[Start of section]
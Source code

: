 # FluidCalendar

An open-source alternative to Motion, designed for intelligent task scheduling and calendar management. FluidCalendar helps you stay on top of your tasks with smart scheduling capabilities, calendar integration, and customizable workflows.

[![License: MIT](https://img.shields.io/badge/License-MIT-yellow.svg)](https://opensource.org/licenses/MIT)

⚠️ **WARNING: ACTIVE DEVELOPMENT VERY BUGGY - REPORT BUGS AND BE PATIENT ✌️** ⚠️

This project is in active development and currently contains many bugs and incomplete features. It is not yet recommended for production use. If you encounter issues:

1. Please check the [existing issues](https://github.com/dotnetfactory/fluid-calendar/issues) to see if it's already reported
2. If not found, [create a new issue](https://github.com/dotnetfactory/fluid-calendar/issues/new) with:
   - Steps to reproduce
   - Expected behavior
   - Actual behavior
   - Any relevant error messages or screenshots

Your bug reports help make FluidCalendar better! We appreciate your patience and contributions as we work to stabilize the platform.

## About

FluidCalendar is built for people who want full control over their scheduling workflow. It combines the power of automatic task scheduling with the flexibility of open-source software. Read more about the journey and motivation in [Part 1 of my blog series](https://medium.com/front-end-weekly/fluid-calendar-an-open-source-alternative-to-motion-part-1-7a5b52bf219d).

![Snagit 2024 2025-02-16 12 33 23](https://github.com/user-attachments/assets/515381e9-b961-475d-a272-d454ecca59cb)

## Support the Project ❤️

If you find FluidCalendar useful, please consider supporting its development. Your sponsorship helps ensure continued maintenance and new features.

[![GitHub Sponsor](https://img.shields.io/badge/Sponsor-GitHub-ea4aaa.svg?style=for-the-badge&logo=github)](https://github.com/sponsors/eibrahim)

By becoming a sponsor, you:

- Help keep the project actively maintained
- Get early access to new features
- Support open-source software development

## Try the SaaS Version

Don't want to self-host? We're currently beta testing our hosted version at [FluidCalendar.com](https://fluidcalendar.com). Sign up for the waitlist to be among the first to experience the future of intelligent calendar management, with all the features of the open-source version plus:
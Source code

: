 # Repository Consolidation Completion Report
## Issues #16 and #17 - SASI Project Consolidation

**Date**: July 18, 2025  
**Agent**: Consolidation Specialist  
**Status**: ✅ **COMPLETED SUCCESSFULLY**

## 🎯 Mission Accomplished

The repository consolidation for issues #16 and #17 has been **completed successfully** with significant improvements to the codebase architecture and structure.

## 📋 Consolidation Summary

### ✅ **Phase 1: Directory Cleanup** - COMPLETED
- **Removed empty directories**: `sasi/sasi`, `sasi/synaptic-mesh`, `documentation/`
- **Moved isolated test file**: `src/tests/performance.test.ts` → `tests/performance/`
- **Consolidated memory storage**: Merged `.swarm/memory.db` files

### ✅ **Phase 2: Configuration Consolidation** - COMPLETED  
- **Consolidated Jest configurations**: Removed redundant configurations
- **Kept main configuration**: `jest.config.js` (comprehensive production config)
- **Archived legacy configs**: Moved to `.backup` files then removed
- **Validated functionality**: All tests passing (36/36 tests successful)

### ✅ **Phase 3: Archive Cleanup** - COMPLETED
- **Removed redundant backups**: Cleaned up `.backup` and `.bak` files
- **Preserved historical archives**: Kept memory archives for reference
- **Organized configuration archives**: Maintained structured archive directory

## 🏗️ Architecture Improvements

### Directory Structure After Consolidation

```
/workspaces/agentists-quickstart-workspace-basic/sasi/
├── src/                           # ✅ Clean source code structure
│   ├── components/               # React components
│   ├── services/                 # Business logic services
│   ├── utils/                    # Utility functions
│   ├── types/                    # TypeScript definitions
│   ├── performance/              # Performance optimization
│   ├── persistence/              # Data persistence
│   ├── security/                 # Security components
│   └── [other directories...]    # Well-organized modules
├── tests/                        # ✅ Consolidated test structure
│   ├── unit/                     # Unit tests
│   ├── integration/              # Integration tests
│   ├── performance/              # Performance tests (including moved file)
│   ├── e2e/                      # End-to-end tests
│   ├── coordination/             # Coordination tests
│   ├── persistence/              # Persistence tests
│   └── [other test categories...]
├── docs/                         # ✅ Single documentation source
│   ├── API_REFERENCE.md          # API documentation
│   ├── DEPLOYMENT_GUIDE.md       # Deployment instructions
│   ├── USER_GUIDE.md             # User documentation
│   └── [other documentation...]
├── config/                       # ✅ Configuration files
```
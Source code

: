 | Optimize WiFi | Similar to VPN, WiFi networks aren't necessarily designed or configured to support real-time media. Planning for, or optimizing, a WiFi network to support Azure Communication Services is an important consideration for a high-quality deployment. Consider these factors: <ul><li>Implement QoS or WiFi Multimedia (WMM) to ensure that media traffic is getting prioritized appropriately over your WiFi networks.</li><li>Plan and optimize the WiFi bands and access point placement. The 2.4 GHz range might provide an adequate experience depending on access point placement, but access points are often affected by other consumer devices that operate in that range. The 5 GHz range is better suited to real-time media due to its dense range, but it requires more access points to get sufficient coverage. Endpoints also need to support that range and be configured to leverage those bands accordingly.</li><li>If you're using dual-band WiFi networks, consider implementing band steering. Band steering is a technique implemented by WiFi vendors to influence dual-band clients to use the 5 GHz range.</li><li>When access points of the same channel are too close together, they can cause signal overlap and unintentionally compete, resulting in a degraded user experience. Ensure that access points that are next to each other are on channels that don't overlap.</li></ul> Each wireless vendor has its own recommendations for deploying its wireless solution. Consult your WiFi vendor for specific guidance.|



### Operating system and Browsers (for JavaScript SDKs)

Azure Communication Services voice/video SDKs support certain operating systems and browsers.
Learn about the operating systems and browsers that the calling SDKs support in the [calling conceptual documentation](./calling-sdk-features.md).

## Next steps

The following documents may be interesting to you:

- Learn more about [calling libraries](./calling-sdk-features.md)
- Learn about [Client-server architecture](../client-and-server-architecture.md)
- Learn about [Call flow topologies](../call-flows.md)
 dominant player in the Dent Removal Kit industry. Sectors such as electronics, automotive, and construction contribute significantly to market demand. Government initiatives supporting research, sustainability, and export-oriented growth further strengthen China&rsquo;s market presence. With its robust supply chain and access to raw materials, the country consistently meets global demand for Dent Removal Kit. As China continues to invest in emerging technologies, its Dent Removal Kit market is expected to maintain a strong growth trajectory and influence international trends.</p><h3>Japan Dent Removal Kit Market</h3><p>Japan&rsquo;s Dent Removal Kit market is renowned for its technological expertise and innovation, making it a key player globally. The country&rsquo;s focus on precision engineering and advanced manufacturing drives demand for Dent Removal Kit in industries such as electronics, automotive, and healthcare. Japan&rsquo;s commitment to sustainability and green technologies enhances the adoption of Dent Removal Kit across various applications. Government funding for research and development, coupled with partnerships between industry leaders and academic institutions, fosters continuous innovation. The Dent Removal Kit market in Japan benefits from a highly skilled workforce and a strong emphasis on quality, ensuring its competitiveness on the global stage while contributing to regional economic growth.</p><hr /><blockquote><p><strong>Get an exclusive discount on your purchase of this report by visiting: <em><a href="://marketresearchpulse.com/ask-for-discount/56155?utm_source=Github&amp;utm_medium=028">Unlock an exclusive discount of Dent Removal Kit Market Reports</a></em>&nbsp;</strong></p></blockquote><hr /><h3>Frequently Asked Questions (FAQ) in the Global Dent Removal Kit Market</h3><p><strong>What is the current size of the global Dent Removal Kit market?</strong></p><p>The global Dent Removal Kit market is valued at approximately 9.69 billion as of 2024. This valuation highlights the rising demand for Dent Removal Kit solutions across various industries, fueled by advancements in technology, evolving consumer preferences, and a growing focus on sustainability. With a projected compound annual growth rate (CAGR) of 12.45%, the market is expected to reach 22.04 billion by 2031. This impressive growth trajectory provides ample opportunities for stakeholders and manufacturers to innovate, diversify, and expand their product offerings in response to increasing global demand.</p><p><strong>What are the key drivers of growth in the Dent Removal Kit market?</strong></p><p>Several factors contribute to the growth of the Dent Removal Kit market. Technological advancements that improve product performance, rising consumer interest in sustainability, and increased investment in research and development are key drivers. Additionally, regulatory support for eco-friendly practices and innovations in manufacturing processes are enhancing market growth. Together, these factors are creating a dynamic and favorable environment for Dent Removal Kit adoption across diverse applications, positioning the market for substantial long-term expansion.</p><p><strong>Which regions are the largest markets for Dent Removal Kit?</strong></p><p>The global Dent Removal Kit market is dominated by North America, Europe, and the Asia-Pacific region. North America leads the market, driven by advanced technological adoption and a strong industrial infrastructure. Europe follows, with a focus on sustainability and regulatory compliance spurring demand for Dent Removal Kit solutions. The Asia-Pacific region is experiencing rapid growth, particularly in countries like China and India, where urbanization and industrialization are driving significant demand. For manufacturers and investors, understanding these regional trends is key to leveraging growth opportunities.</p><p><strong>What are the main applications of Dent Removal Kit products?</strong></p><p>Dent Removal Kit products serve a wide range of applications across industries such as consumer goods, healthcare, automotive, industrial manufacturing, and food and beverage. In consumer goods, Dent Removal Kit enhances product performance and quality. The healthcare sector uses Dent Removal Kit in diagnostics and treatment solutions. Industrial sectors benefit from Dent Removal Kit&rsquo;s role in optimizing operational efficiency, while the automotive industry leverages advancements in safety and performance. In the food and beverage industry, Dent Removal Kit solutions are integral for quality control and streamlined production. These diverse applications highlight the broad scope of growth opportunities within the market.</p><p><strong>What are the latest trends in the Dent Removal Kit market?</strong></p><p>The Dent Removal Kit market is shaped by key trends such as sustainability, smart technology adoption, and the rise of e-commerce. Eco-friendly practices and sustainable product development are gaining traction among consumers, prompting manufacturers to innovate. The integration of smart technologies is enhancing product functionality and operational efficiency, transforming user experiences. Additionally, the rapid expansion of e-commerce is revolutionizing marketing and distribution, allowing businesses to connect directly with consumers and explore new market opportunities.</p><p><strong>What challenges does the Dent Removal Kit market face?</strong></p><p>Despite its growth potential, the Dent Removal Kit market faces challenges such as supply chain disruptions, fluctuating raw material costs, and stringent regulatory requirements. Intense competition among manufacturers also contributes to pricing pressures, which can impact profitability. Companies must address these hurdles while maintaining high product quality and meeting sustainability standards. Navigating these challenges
[End of section]
## Directions
Gather up, from the records above, each line where the word "calling" appears.

## Answer for the task
Learn about the operating systems and browsers that the calling SDKs support in the [calling conceptual documentation](./calling-sdk-features.md).
- Learn more about [calling libraries](./calling-sdk-features.md)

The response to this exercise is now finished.